There’s a couple of reasons why I’ve been thinking about glass ceilings in restaurants this week. I took a look at the total number of visits to my top posts and, apart from the various Taste of a decade posts which draw a lot of traffic, Swingin’ at Maxwell’s Plum is #1. An elaborate stained glass ceiling was one of the most striking features of Maxwell’s Plum in New York City, and another was created for the San Francisco Plum (pictured) which opened in 1981.

The second reason is that last Sunday I went to the antique paper show Papermania in Hartford CT and brought home a 1970s-era menu from a pizza restaurant in St. Louis that I used to go to but had forgotten all about. It too had a glass ceiling though, as I recall, it was fairly plain.
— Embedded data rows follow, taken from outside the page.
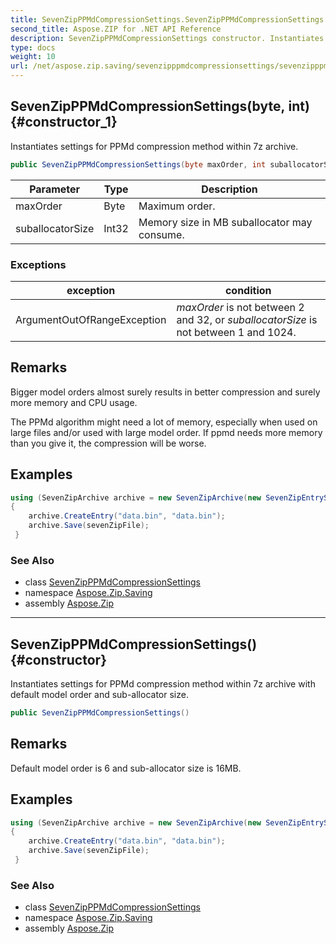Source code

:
 ```yaml
---
title: SevenZipPPMdCompressionSettings.SevenZipPPMdCompressionSettings
second_title: Aspose.ZIP for .NET API Reference
description: SevenZipPPMdCompressionSettings constructor. Instantiates settings for PPMd compression method within 7z archive
type: docs
weight: 10
url: /net/aspose.zip.saving/sevenzipppmdcompressionsettings/sevenzipppmdcompressionsettings/
---
```

## SevenZipPPMdCompressionSettings(byte, int) {#constructor_1}

Instantiates settings for PPMd compression method within 7z archive.

```csharp
public SevenZipPPMdCompressionSettings(byte maxOrder, int suballocatorSize)
```

| Parameter | Type | Description |
| --- | --- | --- |
| maxOrder | Byte | Maximum order. |
| suballocatorSize | Int32 | Memory size in MB suballocator may consume. |

### Exceptions

| exception | condition |
| --- | --- |
| ArgumentOutOfRangeException | *maxOrder* is not between 2 and 32, or *suballocatorSize* is not between 1 and 1024. |

## Remarks

Bigger model orders almost surely results in better compression and surely more memory and CPU usage.

The PPMd algorithm might need a lot of memory, especially when used on large files and/or used with large model order. If ppmd needs more memory than you give it, the compression will be worse.

## Examples

```csharp
using (SevenZipArchive archive = new SevenZipArchive(new SevenZipEntrySettings(new SevenZipPPMdCompressionSettings(4, 32))))
{
    archive.CreateEntry("data.bin", "data.bin");                        
    archive.Save(sevenZipFile);
 }
```

### See Also

* class [SevenZipPPMdCompressionSettings](../)
* namespace [Aspose.Zip.Saving](../../sevenzipppmdcompressionsettings/)
* assembly [Aspose.Zip](../../../)

---

## SevenZipPPMdCompressionSettings() {#constructor}

Instantiates settings for PPMd compression method within 7z archive with default model order and sub-allocator size.

```csharp
public SevenZipPPMdCompressionSettings()
```

## Remarks

Default model order is 6 and sub-allocator size is 16MB.

## Examples

```csharp
using (SevenZipArchive archive = new SevenZipArchive(new SevenZipEntrySettings(new SevenZipPPMdCompressionSettings())))
{
    archive.CreateEntry("data.bin", "data.bin");                        
    archive.Save(sevenZipFile);
 }
```

### See Also

* class [SevenZipPPMdCompressionSettings](../)
* namespace [Aspose.Zip.Saving](../../sevenzipppmdcompressionsettings/)
* assembly [Aspose.Zip](../../../)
I won’t name the restaurant but will say that it was located in the vicinity of Washington University where I went to graduate school and there was a second place in Creve Coeur.

On one occasion I went there with a group of friends and we witnessed a kind of free floor show – only it took place inside the glass ceiling. We heard the sounds first, of little claw feet scratching on glass. Then we looked up. We saw silhouettes of a legion of four-footed creatures with long tails which were furiously scrimmaging above us, as though playing a game of football. We laughed, considered leaving, but ended up staying. If the management noticed anything amiss they certainly didn’t show it. No one came over to explain away the incident (not that I know how you’d do that), no one offered us free drinks, nothing!

The menu from this restaurant which I just acquired displays on its cover a pledge of quality accompanied by the signature of the restaurant’s owner. One of the sentences jumps out at me: “More ingredients go into our pizza than the normal recipe calls for.” Yikes, say no more!